With regards to fiat-money, I propose that there are some valid similarities between the national debt and personal debt. What have we observed with personal debt in the past few years: they are backed only by the full faith and credit of the person issuing the debt. Even when debt is secured by real property, fluctuations in the real property can essentially render a significant portion of the mortgage debt unsecured. Forcing banks to write-down mortgage debt through legislation, and negotiating for settling unsecured debt for a fraction of the balance, have the same end result effect as paying off national debt through inflation: the debtee gets less than what he originally bargained for and is less willing to lend in the future, or will at least demand a higher interest.

this is correct on public awareness of the fact. But what about market opportunity? No one heard of Paulson pre-2008, the year he earned the most of any investor in history. Currently-developing bubble is even greater than the one he caught

I think its great, wwhenever there is turmoil, either up or down, the rich get richer.

I am he.

SinglePapa said:   that's correct synopsis of 2012; but no such thing as infinity - thus opportunity looming?

Maybe Delzy's strategy was executed too early?

SinglePapa said:   this is correct on public awareness of the fact. But what about market opportunity? No one heard of Paulson pre-2008, the year he earned the most of any investor in history. Currently-developing bubble is even greater than the one he caughtWell, you can place the Hugh Hendry bets. Short Japanese corporate bonds to try to bet against the yuan peg to the US dollar.

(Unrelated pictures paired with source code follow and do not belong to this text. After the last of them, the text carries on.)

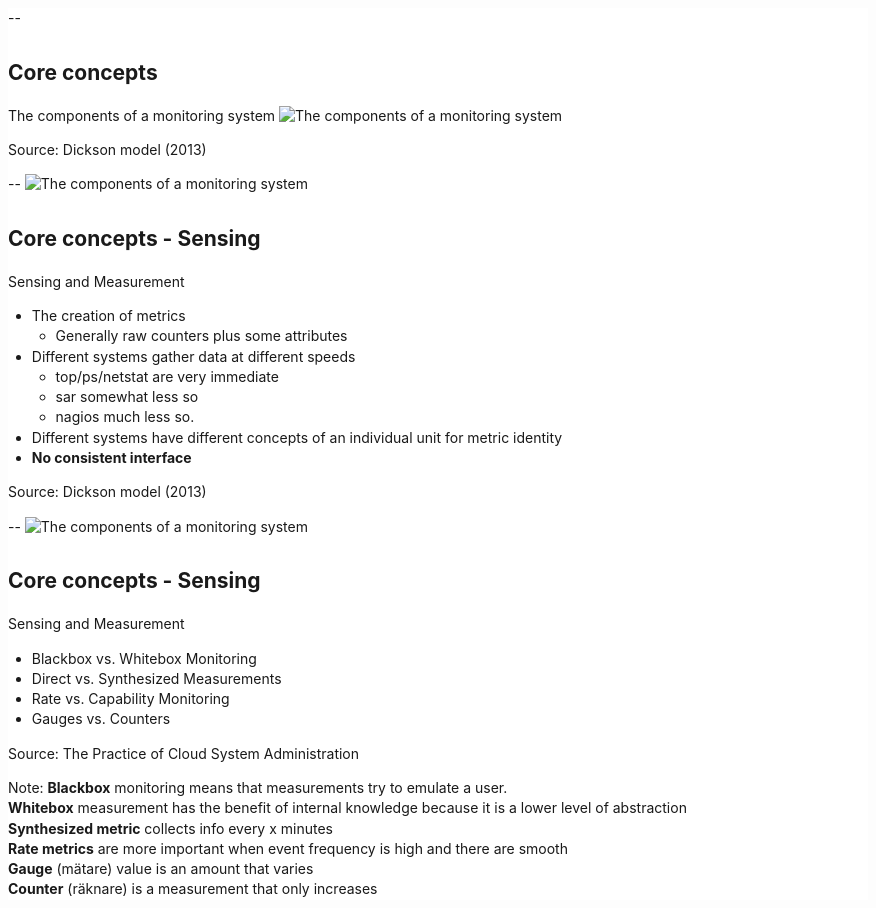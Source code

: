 


--
## Core concepts
The components of a monitoring system
![The components of a monitoring system](../images/l05-components-of-a-monitoring-system.png)

Source: Dickson model (2013)




--
![The components of a monitoring system](../images/l05-components-of-a-monitoring-system-sensing.png)

## Core concepts - Sensing
Sensing and Measurement

* The creation of metrics
  - Generally raw counters plus some attributes
* Different systems gather data at different speeds
  - top/ps/netstat are very immediate
  - sar somewhat less so
  - nagios much less so.
* Different systems have different concepts of an individual unit for metric identity
* **No consistent interface**


Source: Dickson model (2013)




--
![The components of a monitoring system](../images/l05-components-of-a-monitoring-system-sensing.png)

## Core concepts - Sensing
Sensing and Measurement

* Blackbox vs. Whitebox Monitoring
* Direct vs. Synthesized Measurements
* Rate vs. Capability Monitoring
* Gauges vs. Counters


Source: The Practice of Cloud System Administration



Note:
**Blackbox** monitoring means that measurements try to emulate a user.<br/>
**Whitebox** measurement has the benefit of internal knowledge because it is a lower level of abstraction<br/>
**Synthesized metric** collects info every x minutes<br>
**Rate metrics** are more important when event frequency is high and there are smooth<br>
**Gauge** (mätare) value is an amount that varies<br>
**Counter** (räknare) is a measurement that only increases
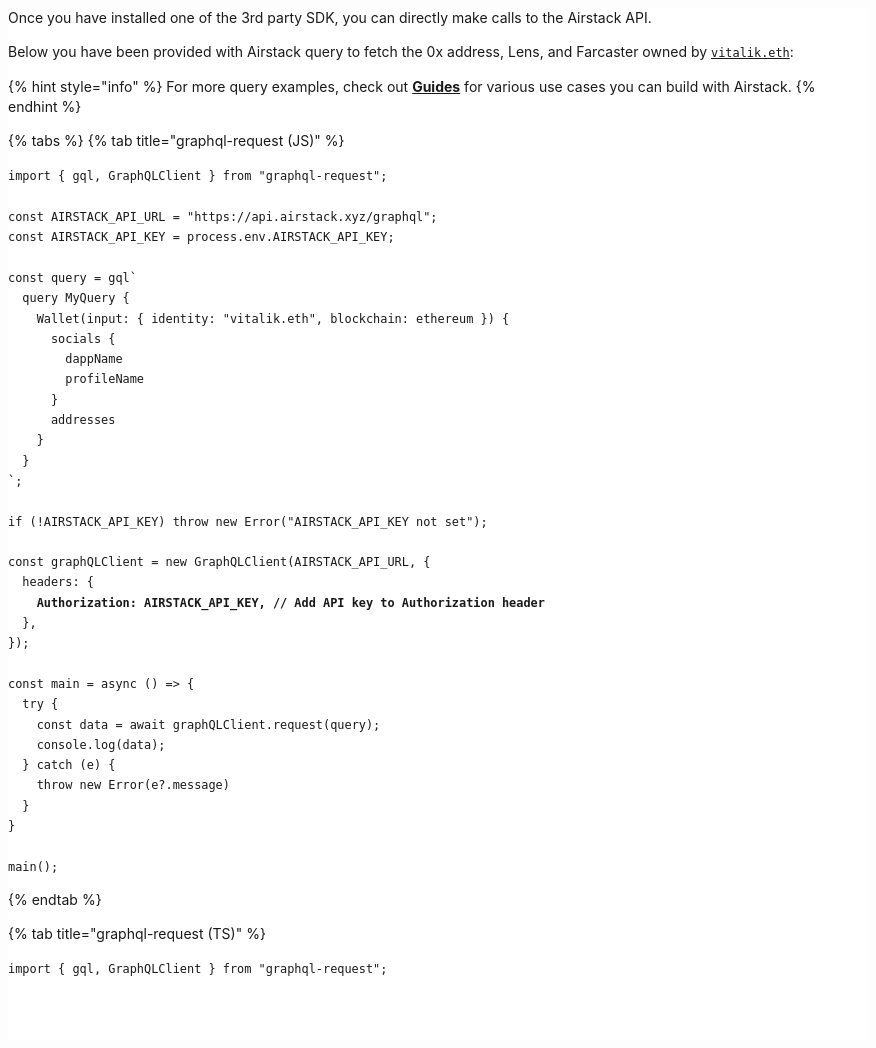 Once you have installed one of the 3rd party SDK, you can directly make calls to the Airstack API.&#x20;

Below you have been provided with Airstack query to fetch the 0x address, Lens, and Farcaster owned by [`vitalik.eth`](https://explorer.airstack.xyz/token-balances?address=vitalik.eth\&blockchain=ethereum\&rawInput=%23%E2%8E%B1vitalik.eth%E2%8E%B1%28vitalik.eth++ethereum+null%29\&inputType=ADDRESS):

{% hint style="info" %}
For more query examples, check out [**Guides**](broken-reference) for various use cases you can build with Airstack.
{% endhint %}

{% tabs %}
{% tab title="graphql-request (JS)" %}
<pre class="language-javascript"><code class="lang-javascript">import { gql, GraphQLClient } from "graphql-request";

const AIRSTACK_API_URL = "https://api.airstack.xyz/graphql";
const AIRSTACK_API_KEY = process.env.AIRSTACK_API_KEY;

const query = gql`
  query MyQuery {
    Wallet(input: { identity: "vitalik.eth", blockchain: ethereum }) {
      socials {
        dappName
        profileName
      }
      addresses
    }
  }
`;

if (!AIRSTACK_API_KEY) throw new Error("AIRSTACK_API_KEY not set");

const graphQLClient = new GraphQLClient(AIRSTACK_API_URL, {
  headers: {
<strong>    Authorization: AIRSTACK_API_KEY, // Add API key to Authorization header
</strong>  },
});

const main = async () => {
  try {
    const data = await graphQLClient.request(query);
    console.log(data);
  } catch (e) {
    throw new Error(e?.message)
  }
}

main();
</code></pre>
{% endtab %}

{% tab title="graphql-request (TS)" %}
<pre class="language-typescript"><code class="lang-typescript">import { gql, GraphQLClient } from "graphql-request";
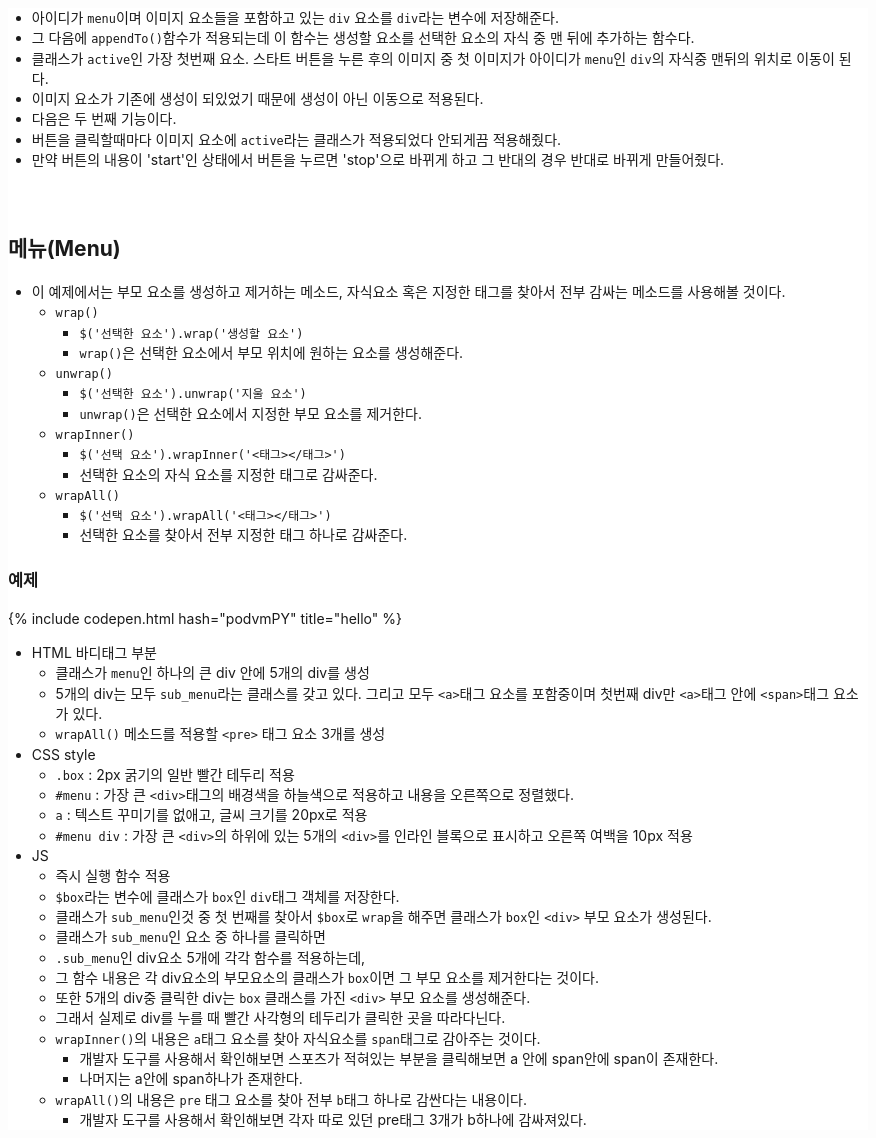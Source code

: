   *  아이디가 `menu`이며 이미지 요소들을 포함하고 있는 `div` 요소를 `div`라는 변수에 저장해준다.
  * 그 다음에 `appendTo()`함수가 적용되는데 이 함수는 생성할 요소를 선택한 요소의 자식 중 맨 뒤에 추가하는 함수다.
  * 클래스가 `active`인 가장 첫번째 요소. 스타트 버튼을 누른 후의 이미지 중 첫 이미지가 아이디가 `menu`인 `div`의 자식중 맨뒤의 위치로 이동이 된다. 
  * 이미지 요소가 기존에 생성이 되있었기 때문에 생성이 아닌 이동으로 적용된다.
  * 다음은 두 번째 기능이다.
  * 버튼을 클릭할때마다 이미지 요소에 `active`라는 클래스가 적용되었다 안되게끔 적용해줬다.
  * 만약 버튼의 내용이 'start'인 상태에서 버튼을 누르면 'stop'으로 바뀌게 하고 그 반대의 경우 반대로 바뀌게 만들어줬다.











<br>



## 메뉴(Menu)

* 이 예제에서는 부모 요소를 생성하고 제거하는 메소드, 자식요소 혹은 지정한 태그를 찾아서 전부 감싸는 메소드를 사용해볼 것이다.
  * `wrap()`
    * `$('선택한 요소').wrap('생성할 요소')`
    * `wrap()`은 선택한 요소에서 부모 위치에 원하는 요소를 생성해준다.
  * `unwrap()`
    * `$('선택한 요소').unwrap('지울 요소')`
    * `unwrap()`은 선택한 요소에서 지정한 부모 요소를 제거한다.
  * `wrapInner()`
    * `$('선택 요소').wrapInner('<태그></태그>')`
    * 선택한 요소의 자식 요소를 지정한 태그로 감싸준다.
  * `wrapAll()`
    * `$('선택 요소').wrapAll('<태그></태그>')`
    * 선택한 요소를 찾아서 전부 지정한 태그 하나로 감싸준다.



### 예제

{% include codepen.html hash="podvmPY" title="hello" %}

* HTML 바디태그 부분
  * 클래스가 `menu`인 하나의 큰 div 안에 5개의 div를 생성
  * 5개의 div는 모두 `sub_menu`라는 클래스를 갖고 있다. 그리고 모두 `<a>`태그 요소를 포함중이며 첫번째 div만 `<a>`태그 안에 `<span>`태그 요소가 있다.
  * `wrapAll()` 메소드를 적용할 `<pre>` 태그 요소 3개를 생성
* CSS style
  * `.box` : 2px 굵기의 일반 빨간 테두리 적용
  * `#menu` : 가장 큰 `<div>`태그의 배경색을 하늘색으로 적용하고 내용을 오른쪽으로 정렬했다.
  * `a` : 텍스트 꾸미기를 없애고, 글씨 크기를 20px로 적용
  * `#menu div` : 가장 큰 `<div>`의 하위에 있는 5개의 `<div>`를 인라인 블록으로 표시하고 오른쪽 여백을 10px 적용
* JS
  * 즉시 실행 함수 적용
  * `$box`라는 변수에 클래스가 `box`인 `div`태그 객체를 저장한다.
  * 클래스가 `sub_menu`인것 중 첫 번째를 찾아서 `$box`로 `wrap`을 해주면 클래스가 `box`인 `<div>` 부모 요소가 생성된다.
  * 클래스가 `sub_menu`인 요소 중 하나를 클릭하면
  * `.sub_menu`인 div요소 5개에 각각 함수를 적용하는데,
  * 그 함수 내용은 각 div요소의 부모요소의 클래스가 `box`이면 그 부모 요소를 제거한다는 것이다.
  * 또한 5개의 div중 클릭한 div는 `box` 클래스를 가진 `<div>` 부모 요소를 생성해준다.
  * 그래서 실제로 div를 누를 때 빨간 사각형의 테두리가 클릭한 곳을 따라다닌다.
  * `wrapInner()`의 내용은 `a`태그 요소를 찾아 자식요소를 `span`태그로 감아주는 것이다.
    * 개발자 도구를 사용해서 확인해보면 스포츠가 적혀있는 부분을 클릭해보면 a 안에 span안에 span이 존재한다.
    * 나머지는 a안에 span하나가 존재한다.
  * `wrapAll()`의 내용은 `pre` 태그 요소를 찾아 전부 `b`태그 하나로 감싼다는 내용이다.
    * 개발자 도구를 사용해서 확인해보면 각자 따로 있던 pre태그 3개가 b하나에 감싸져있다.
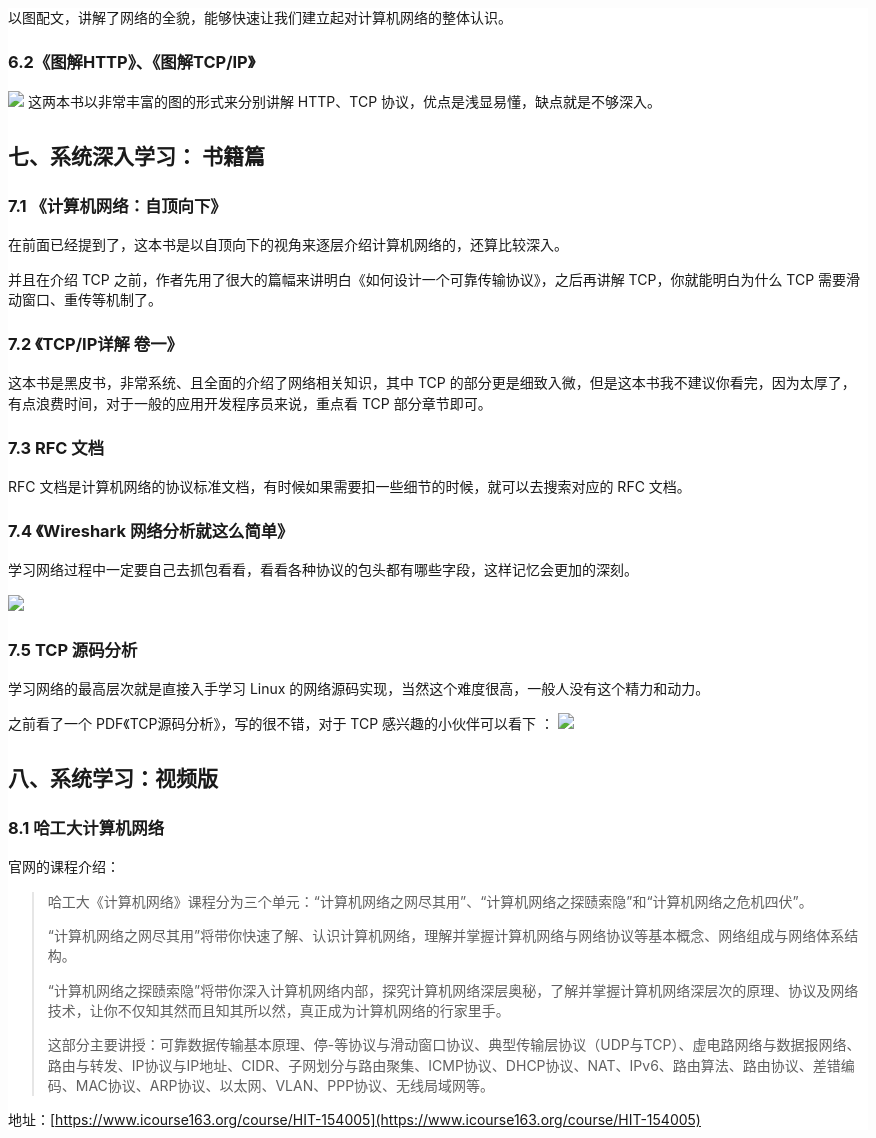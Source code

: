 以图配文，讲解了网络的全貌，能够快速让我们建立起对计算机网络的整体认识。

### 6.2《图解HTTP》、《图解TCP/IP》
![](https://cdn.how2cs.cn/csguide/083700.png)
这两本书以非常丰富的图的形式来分别讲解 HTTP、TCP 协议，优点是浅显易懂，缺点就是不够深入。

## 七、系统深入学习： 书籍篇

### 7.1 《计算机网络：自顶向下》

在前面已经提到了，这本书是以自顶向下的视角来逐层介绍计算机网络的，还算比较深入。

并且在介绍 TCP 之前，作者先用了很大的篇幅来讲明白《如何设计一个可靠传输协议》，之后再讲解 TCP，你就能明白为什么 TCP 需要滑动窗口、重传等机制了。

### 7.2 《TCP/IP详解 卷一》

这本书是黑皮书，非常系统、且全面的介绍了网络相关知识，其中 TCP 的部分更是细致入微，但是这本书我不建议你看完，因为太厚了，有点浪费时间，对于一般的应用开发程序员来说，重点看 TCP 部分章节即可。

### 7.3 RFC 文档
RFC 文档是计算机网络的协议标准文档，有时候如果需要扣一些细节的时候，就可以去搜索对应的 RFC 文档。

### 7.4 《Wireshark 网络分析就这么简单》

学习网络过程中一定要自己去抓包看看，看看各种协议的包头都有哪些字段，这样记忆会更加的深刻。

![](https://cdn.how2cs.cn/csguide/085908.png)

### 7.5 TCP 源码分析
学习网络的最高层次就是直接入手学习 Linux 的网络源码实现，当然这个难度很高，一般人没有这个精力和动力。

之前看了一个 PDF《TCP源码分析》，写的很不错，对于 TCP 感兴趣的小伙伴可以看下 ：
![](https://cdn.how2cs.cn/gzh/008i3skNgy1gqje8e2yfjj31c10u0b2b.jpg)

## 八、系统学习：视频版

### 8.1 哈工大计算机网络

官网的课程介绍：
> 哈工大《计算机网络》课程分为三个单元：“计算机网络之网尽其用”、“计算机网络之探赜索隐”和“计算机网络之危机四伏”。
>
> “计算机网络之网尽其用”将带你快速了解、认识计算机网络，理解并掌握计算机网络与网络协议等基本概念、网络组成与网络体系结构。
>
> “计算机网络之探赜索隐”将带你深入计算机网络内部，探究计算机网络深层奥秘，了解并掌握计算机网络深层次的原理、协议及网络技术，让你不仅知其然而且知其所以然，真正成为计算机网络的行家里手。
>
> 这部分主要讲授：可靠数据传输基本原理、停-等协议与滑动窗口协议、典型传输层协议（UDP与TCP）、虚电路网络与数据报网络、路由与转发、IP协议与IP地址、CIDR、子网划分与路由聚集、ICMP协议、DHCP协议、NAT、IPv6、路由算法、路由协议、差错编码、MAC协议、ARP协议、以太网、VLAN、PPP协议、无线局域网等。

地址：[https://www.icourse163.org/course/HIT-154005](https://www.icourse163.org/course/HIT-154005)
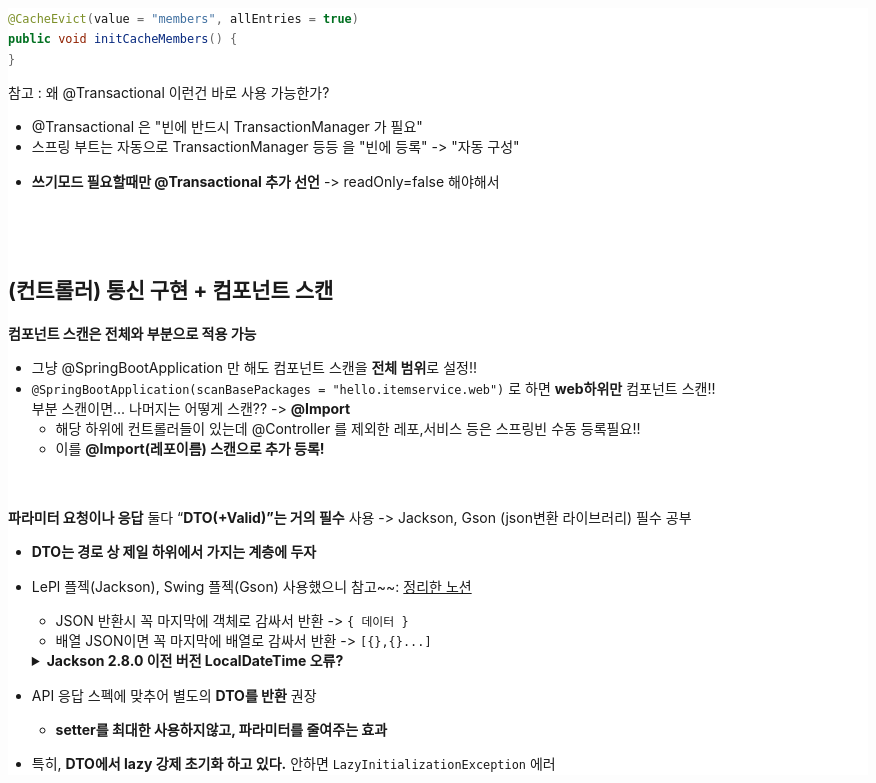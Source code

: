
 ```java
@CacheEvict(value = "members", allEntries = true)
public void initCacheMembers() {
}
```
</div>
</details>

참고 : 왜 @Transactional 이런건 바로 사용 가능한가?
* @Transactional 은 "빈에 반드시 TransactionManager 가 필요" 
* 스프링 부트는 자동으로 TransactionManager 등등 을 "빈에 등록" -> "자동 구성"

- **쓰기모드 필요할때만 @Transactional 추가 선언** -> readOnly=false 해야해서

<br>

<br>

## (컨트롤러) 통신 구현 + 컴포넌트 스캔

**컴포넌트 스캔은 전체와 부분으로 적용 가능**

- 그냥 @SpringBootApplication 만 해도 컴포넌트 스캔을 **전체 범위**로 설정!!
- `@SpringBootApplication(scanBasePackages = "hello.itemservice.web")` 로 하면 **web하위만** 컴포넌트 스캔!!<br>부분 스캔이면... 나머지는 어떻게 스캔?? -> **@Import**
  - 해당 하위에 컨트롤러들이 있는데 @Controller 를 제외한 레포,서비스 등은 스프링빈 수동 등록필요!!
  - 이를 **@Import(레포이름) 스캔으로 추가 등록!**

<br>

**파라미터 요청이나 응답** 둘다 “**DTO(+Valid)”는 거의 필수** 사용 -> Jackson, Gson (json변환 라이브러리) 필수 공부

- **DTO는 경로 상 제일 하위에서 가지는 계층에 두자**

- LePl 플젝(Jackson), Swing 플젝(Gson) 사용했으니 참고~~: [정리한 노션](https://www.notion.so/Java-Spring-7611b33fb665463284dc7a4ffb783c39#19c4a96ae5e341a2b2b628a963bf6d53)

  - JSON 반환시 꼭 마지막에 객체로 감싸서 반환 -> `{ 데이터 }`
  - 배열 JSON이면 꼭 마지막에 배열로 감싸서 반환 -> `[{},{}...]`

  <details><summary><b>Jackson 2.8.0 이전 버전 LocalDateTime 오류?</b></summary></details>

- API 응답 스펙에 맞추어 별도의 **DTO를 반환** 권장

  * **setter를 최대한 사용하지않고, 파라미터를 줄여주는 효과**

- 특히, **DTO에서 lazy 강제 초기화 하고 있다.** 안하면 `LazyInitializationException` 에러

R.Russell's (in OP) predicts inflation flare-up. My opinion (unless someone knows better) is that he's profited more from selling newsletter than from his trades. My next opinion is that more likely than inflation flare-up is deflationary threat, as election prop is over and belt-tightening is inevitable. So dear AXIOM, I'm not necessarily seeking to invest in inflation hedge. On the other hand, market has currently priced in continued bail-outs and easings - and I think that bonds of all kinds should be played against. Especially junk
axiom said:   SinglePapa: This forum is really a series of methods to maximize returns in the midst of devaluing currency. It's a hedge. It's nearly impossible to compete against against a central bank that devalues the national currency to stabilize the economy. A less risky bet is to simply take positions where you can ride the wave of inflation.